The crown’s highest point lined up perfectly with her straight nose, directly between her closed eyes. When she opened them, her eyes were flecked with green and brown and orange gold.
You imagery is beautiful. It isn't overly detailed, but tells me everything I need to know, and I can imagine the rest. So much magic was put into the making of that crown that when she opens her eyes and I see all those colours, it makes me think that some of the crown's magic was flowing through her.

“lightning never strikes the same place twice.”
This sentence made me think that everything was absolutely hopeless. I suppose this was the 'fall' part of the story structure, if you even used one when planning. But there wasn't the realisation that this was false, that lightning could strike twice and the mission was completed. The rule stood firm, lightning couldn't strike the same spot twice. It striked a different spot, and the story's conclusion surprised me a lot. There was a happy ending (not for everyone, obviously) that I didn't expect at all, and the original crown, the possession of which was the lightning child's goal, was completely disregarded. The child has gained something greater.

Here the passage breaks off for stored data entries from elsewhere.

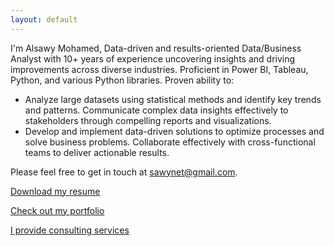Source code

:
 ```yaml
---
layout: default
---
```


I'm Alsawy Mohamed, Data-driven and results-oriented Data/Business Analyst with 10+ years of experience uncovering insights and driving improvements across diverse industries. Proficient in Power BI, Tableau, Python, and various Python libraries. Proven ability to:

 - Analyze large datasets using statistical methods and identify key trends and patterns.  Communicate complex data insights effectively to stakeholders through compelling reports and visualizations.
 - Develop and implement data-driven solutions to optimize processes and solve business problems.
 Collaborate effectively with cross-functional teams to deliver actionable results.


Please feel free to get in touch at [sawynet@gmail.com](mailto:sawwynet@gmail.com). 

[Download my resume](./Alsawy_Mohamed.pdf)

[Check out my portfolio](.//portfolio)

[I provide consulting services](./consulting.md)



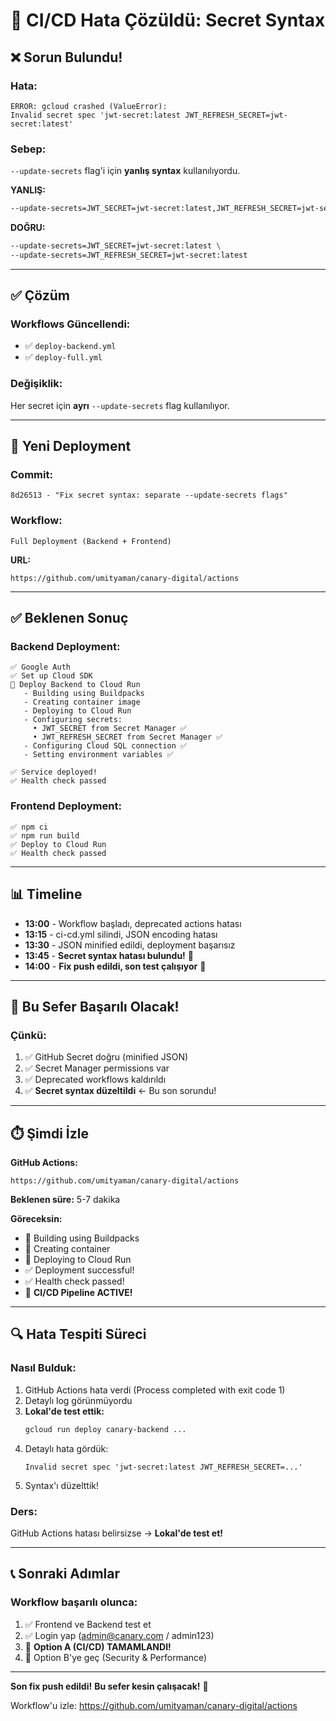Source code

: # 🐛 CI/CD Hata Çözüldü: Secret Syntax

## ❌ Sorun Bulundu!

### Hata:
```
ERROR: gcloud crashed (ValueError): 
Invalid secret spec 'jwt-secret:latest JWT_REFRESH_SECRET=jwt-secret:latest'
```

### Sebep:
`--update-secrets` flag'i için **yanlış syntax** kullanılıyordu.

**YANLIŞ:**
```bash
--update-secrets=JWT_SECRET=jwt-secret:latest,JWT_REFRESH_SECRET=jwt-secret:latest
```

**DOĞRU:**
```bash
--update-secrets=JWT_SECRET=jwt-secret:latest \
--update-secrets=JWT_REFRESH_SECRET=jwt-secret:latest
```

---

## ✅ Çözüm

### Workflows Güncellendi:
- ✅ `deploy-backend.yml`
- ✅ `deploy-full.yml`

### Değişiklik:
Her secret için **ayrı** `--update-secrets` flag kullanılıyor.

---

## 🚀 Yeni Deployment

### Commit:
```
8d26513 - "Fix secret syntax: separate --update-secrets flags"
```

### Workflow:
```
Full Deployment (Backend + Frontend)
```

**URL:**
```
https://github.com/umityaman/canary-digital/actions
```

---

## ✅ Beklenen Sonuç

### Backend Deployment:
```
✅ Google Auth
✅ Set up Cloud SDK
🔄 Deploy Backend to Cloud Run
   - Building using Buildpacks
   - Creating container image
   - Deploying to Cloud Run
   - Configuring secrets:
     • JWT_SECRET from Secret Manager ✅
     • JWT_REFRESH_SECRET from Secret Manager ✅
   - Configuring Cloud SQL connection ✅
   - Setting environment variables ✅
   
✅ Service deployed!
✅ Health check passed
```

### Frontend Deployment:
```
✅ npm ci
✅ npm run build
✅ Deploy to Cloud Run
✅ Health check passed
```

---

## 📊 Timeline

- **13:00** - Workflow başladı, deprecated actions hatası
- **13:15** - ci-cd.yml silindi, JSON encoding hatası
- **13:30** - JSON minified edildi, deployment başarısız
- **13:45** - **Secret syntax hatası bulundu!** 🎯
- **14:00** - **Fix push edildi, son test çalışıyor** 🔄

---

## 🎯 Bu Sefer Başarılı Olacak!

### Çünkü:
1. ✅ GitHub Secret doğru (minified JSON)
2. ✅ Secret Manager permissions var
3. ✅ Deprecated workflows kaldırıldı
4. ✅ **Secret syntax düzeltildi** ← Bu son sorundu!

---

## ⏱️ Şimdi İzle

**GitHub Actions:**
```
https://github.com/umityaman/canary-digital/actions
```

**Beklenen süre:** 5-7 dakika

**Göreceksin:**
- 🔄 Building using Buildpacks
- 🔄 Creating container
- 🔄 Deploying to Cloud Run
- ✅ Deployment successful!
- ✅ Health check passed!
- 🎉 **CI/CD Pipeline ACTIVE!**

---

## 🔍 Hata Tespiti Süreci

### Nasıl Bulduk:
1. GitHub Actions hata verdi (Process completed with exit code 1)
2. Detaylı log görünmüyordu
3. **Lokal'de test ettik:**
   ```bash
   gcloud run deploy canary-backend ...
   ```
4. Detaylı hata gördük:
   ```
   Invalid secret spec 'jwt-secret:latest JWT_REFRESH_SECRET=...'
   ```
5. Syntax'ı düzelttik!

### Ders:
GitHub Actions hatası belirsizse → **Lokal'de test et!**

---

## 📞 Sonraki Adımlar

### Workflow başarılı olunca:
1. ✅ Frontend ve Backend test et
2. ✅ Login yap (admin@canary.com / admin123)
3. 🎊 **Option A (CI/CD) TAMAMLANDI!**
4. 🚀 Option B'ye geç (Security & Performance)

---

**Son fix push edildi!** 
**Bu sefer kesin çalışacak!** 🎯

Workflow'u izle: https://github.com/umityaman/canary-digital/actions

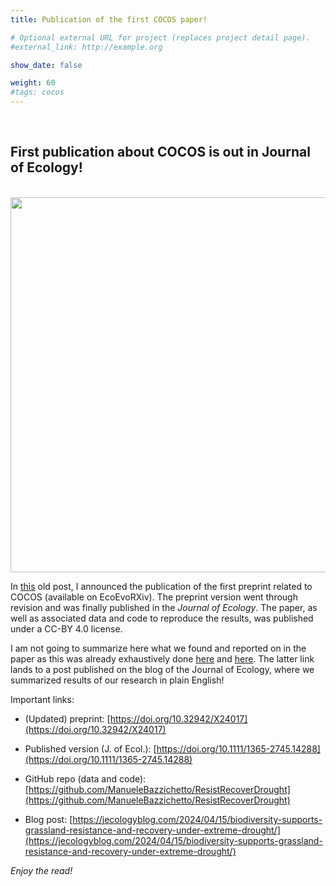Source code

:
 ```yaml
---
title: Publication of the first COCOS paper!

# Optional external URL for project (replaces project detail page).
#external_link: http://example.org

show_date: false

weight: 60
#tags: cocos
---
```


<br>

## First publication about COCOS is out in Journal of Ecology!

<br>

<img src="/img/GraphAbstract.jpeg" alt="" width="700" height="600">

<br>

In [this](https://mbazzichetto.netlify.app/cocos/preprint/) old post, I announced the publication of the first preprint related to COCOS (available on EcoEvoRXiv). The preprint version went through revision and was finally published in the *Journal of Ecology*. The paper, as well as associated data and code to reproduce the results, was published under a CC-BY 4.0 license.

I am not going to summarize here what we found and reported on in the paper as this was already exhaustively done [here](https://mbazzichetto.netlify.app/cocos/preprint/) and [here](https://jecologyblog.com/2024/04/15/biodiversity-supports-grassland-resistance-and-recovery-under-extreme-drought/). The latter link lands to a post published on the blog of the Journal of Ecology, where we summarized results of our research in plain English!

Important links:

- (Updated) preprint: [https://doi.org/10.32942/X24017](https://doi.org/10.32942/X24017)

- Published version (J. of Ecol.): [https://doi.org/10.1111/1365-2745.14288](https://doi.org/10.1111/1365-2745.14288)

- GitHub repo (data and code): [https://github.com/ManueleBazzichetto/ResistRecoverDrought](https://github.com/ManueleBazzichetto/ResistRecoverDrought)

- Blog post: [https://jecologyblog.com/2024/04/15/biodiversity-supports-grassland-resistance-and-recovery-under-extreme-drought/](https://jecologyblog.com/2024/04/15/biodiversity-supports-grassland-resistance-and-recovery-under-extreme-drought/)

*Enjoy the read!*
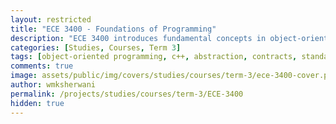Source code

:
```yaml
---
layout: restricted
title: "ECE 3400 - Foundations of Programming"
description: "ECE 3400 introduces fundamental concepts in object-oriented programming and develops vocational programming skills in C++. Topics include abstraction, types, contracts, object-oriented design, C++ language features including key elements of the standard library, and practical programming and debugging skills."
categories: [Studies, Courses, Term 3]
tags: [object-oriented programming, c++, abstraction, contracts, standard library, programming skills, debugging]
comments: true
image: assets/public/img/covers/studies/courses/term-3/ece-3400-cover.png
author: wmksherwani
permalink: /projects/studies/courses/term-3/ECE-3400
hidden: true
---
```

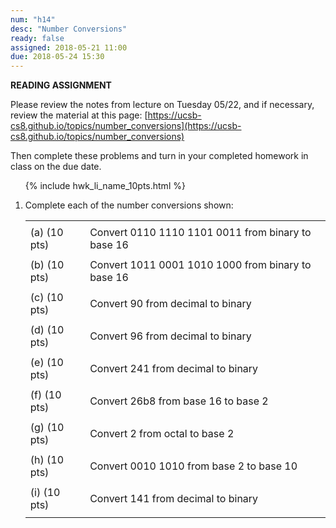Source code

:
 ```yaml
---
num: "h14"
desc: "Number Conversions"
ready: false
assigned: 2018-05-21 11:00
due: 2018-05-24 15:30
---
```


<b>READING ASSIGNMENT</b>

Please review the notes from lecture on Tuesday 05/22, and if necessary, review the material at this page:
[https://ucsb-cs8.github.io/topics/number_conversions](https://ucsb-cs8.github.io/topics/number_conversions)

Then complete these problems and turn in your completed homework in class on the due date.

<ol>

{% include hwk_li_name_10pts.html %}

<li markdown="1" style="margin-bottom:6em;" markdown="1"> Complete each of the number conversions shown:

| | |
|-|-|
| | |
|(a) (10 pts) | Convert 0110 1110 1101 0011 from binary to base 16	| |
| | |
|(b) (10 pts) | Convert 1011 0001 1010 1000 from binary to base 16	| |
| | |
|(c) (10 pts) |Convert 90 from decimal to binary	| |
| | |
|(d) (10 pts) |Convert 96 from decimal to binary	 | |
| | |
|(e) (10 pts)|Convert 241 from decimal to binary	| |
| | |
|(f) (10 pts)|Convert 26b8 from base 16 to base 2	| |
| | |
|(g) (10 pts)|Convert 2 from octal to base 2	| |
| | |
|(h) (10 pts)|Convert 0010 1010 from base 2 to base 10	| |
| | |
|(i) (10 pts)|Convert 141 from decimal to binary	| |
| | |

</li>

</ol>
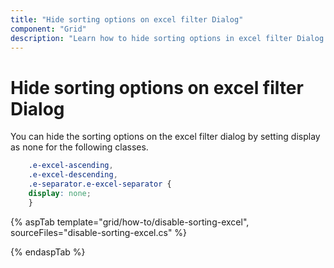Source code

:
 ```yaml
---
title: "Hide sorting options on excel filter Dialog"
component: "Grid"
description: "Learn how to hide sorting options in excel filter Dialog."
---
```


# Hide sorting options on excel filter Dialog

You can hide the sorting options on the excel filter dialog by setting display as none for the following classes.

```css
    .e-excel-ascending,
    .e-excel-descending,
    .e-separator.e-excel-separator {
    display: none;
    }
```

{% aspTab template="grid/how-to/disable-sorting-excel", sourceFiles="disable-sorting-excel.cs" %}

{% endaspTab %}
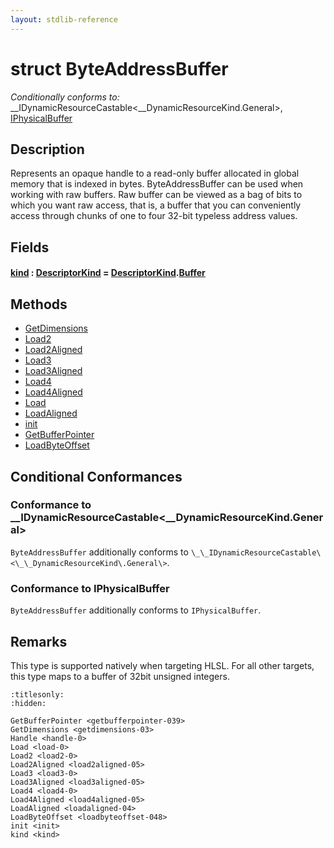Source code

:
 ```yaml
---
layout: stdlib-reference
---
```


# struct ByteAddressBuffer

*Conditionally conforms to:* \_\_IDynamicResourceCastable\<\_\_DynamicResourceKind\.General\>, [IPhysicalBuffer](../../../interfaces/iphysicalbuffer-019/index.html)

## Description

Represents an opaque handle to a read-only buffer allocated in global memory that is indexed in bytes.
ByteAddressBuffer can be used when working with raw buffers. Raw buffer can be viewed as a bag of bits to
which you want raw access, that is, a buffer that you can conveniently access through chunks of one to
four 32-bit typeless address values.

## Fields

####  <a id="decl-kind"></a>[kind](../kind.html) : [DescriptorKind](../../descriptorkind-0a/index.html) = [DescriptorKind](../../descriptorkind-0a/index.html)\.[Buffer](../../descriptorkind-0a/index.html#decl-Buffer)

## Methods

* [GetDimensions](../getdimensions-03.html)
* [Load2](../load2-0.html)
* [Load2Aligned](../load2aligned-05.html)
* [Load3](../load3-0.html)
* [Load3Aligned](../load3aligned-05.html)
* [Load4](../load4-0.html)
* [Load4Aligned](../load4aligned-05.html)
* [Load](../load-0.html)
* [LoadAligned](../loadaligned-04.html)
* [init](../init.html)
* [GetBufferPointer](../getbufferpointer-039.html)
* [LoadByteOffset](../loadbyteoffset-048.html)

## Conditional Conformances

### Conformance to \_\_IDynamicResourceCastable\<\_\_DynamicResourceKind\.General\>
`ByteAddressBuffer` additionally conforms to `\_\_IDynamicResourceCastable\<\_\_DynamicResourceKind\.General\>`.
### Conformance to IPhysicalBuffer
`ByteAddressBuffer` additionally conforms to `IPhysicalBuffer`.
## Remarks


This type is supported natively when targeting HLSL.
For all other targets, this type maps to a buffer of 32bit unsigned integers.



```{toctree}
:titlesonly:
:hidden:

GetBufferPointer <getbufferpointer-039>
GetDimensions <getdimensions-03>
Handle <handle-0>
Load <load-0>
Load2 <load2-0>
Load2Aligned <load2aligned-05>
Load3 <load3-0>
Load3Aligned <load3aligned-05>
Load4 <load4-0>
Load4Aligned <load4aligned-05>
LoadAligned <loadaligned-04>
LoadByteOffset <loadbyteoffset-048>
init <init>
kind <kind>
```
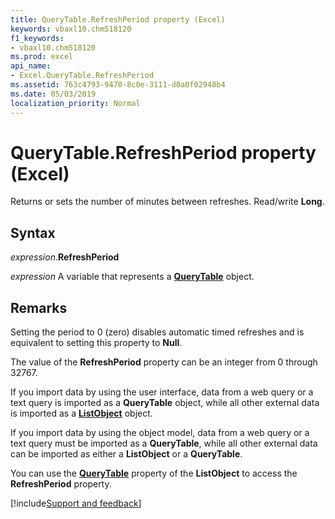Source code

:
 ```yaml
---
title: QueryTable.RefreshPeriod property (Excel)
keywords: vbaxl10.chm518120
f1_keywords:
- vbaxl10.chm518120
ms.prod: excel
api_name:
- Excel.QueryTable.RefreshPeriod
ms.assetid: 763c4793-9470-8c0e-3111-d0a0f02948b4
ms.date: 05/03/2019
localization_priority: Normal
---
```



# QueryTable.RefreshPeriod property (Excel)

Returns or sets the number of minutes between refreshes. Read/write **Long**.


## Syntax

_expression_.**RefreshPeriod**

_expression_ A variable that represents a **[QueryTable](Excel.QueryTable.md)** object.


## Remarks

Setting the period to 0 (zero) disables automatic timed refreshes and is equivalent to setting this property to **Null**.

The value of the **RefreshPeriod** property can be an integer from 0 through 32767.

If you import data by using the user interface, data from a web query or a text query is imported as a **QueryTable** object, while all other external data is imported as a **[ListObject](Excel.ListObject.md)** object.

If you import data by using the object model, data from a web query or a text query must be imported as a **QueryTable**, while all other external data can be imported as either a **ListObject** or a **QueryTable**.

You can use the **[QueryTable](Excel.ListObject.QueryTable.md)** property of the **ListObject** to access the **RefreshPeriod** property.




[!include[Support and feedback](~/includes/feedback-boilerplate.md)]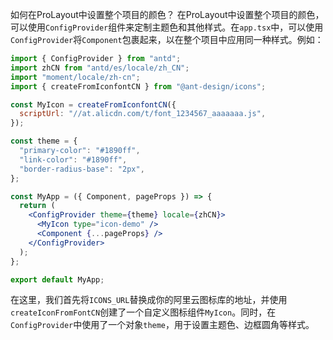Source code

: 如何在ProLayout中设置整个项目的颜色？
在ProLayout中设置整个项目的颜色，可以使用`ConfigProvider`组件来定制主题色和其他样式。在`app.tsx`中，可以使用`ConfigProvider`将`Component`包裹起来，以在整个项目中应用同一种样式。例如：

```jsx
import { ConfigProvider } from "antd";
import zhCN from "antd/es/locale/zh_CN";
import "moment/locale/zh-cn";
import { createFromIconfontCN } from "@ant-design/icons";

const MyIcon = createFromIconfontCN({
  scriptUrl: "//at.alicdn.com/t/font_1234567_aaaaaaa.js",
});

const theme = {
  "primary-color": "#1890ff",
  "link-color": "#1890ff",
  "border-radius-base": "2px",
};

const MyApp = ({ Component, pageProps }) => {
  return (
    <ConfigProvider theme={theme} locale={zhCN}>
      <MyIcon type="icon-demo" />
      <Component {...pageProps} />
    </ConfigProvider>
  );
};

export default MyApp;
```

在这里，我们首先将`ICONS_URL`替换成你的阿里云图标库的地址，并使用`createIconFromFontCN`创建了一个自定义图标组件`MyIcon`。同时，在`ConfigProvider`中使用了一个对象`theme`，用于设置主题色、边框圆角等样式。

This whole thing was very clever, magical, and well-written. Thanks for actually sharing it and not just teasing us. :)




Sachiko says...


Hi again, and thank you very much!!

I love your interpretation of whether or not the child had stolen the crown to begin with, and I admit that I hadn't thought too strongly about it? I suppose it's entirely up to the reader--I was running with the thought that she had stolen it--mostly because it was part of another game and someone else was going to suffer for its loss. But, again! I might leave that up to the reader to decide.

Thanks again for your review, I really appreciate it!




In three words I can sum up everything I've learned about life: it goes on.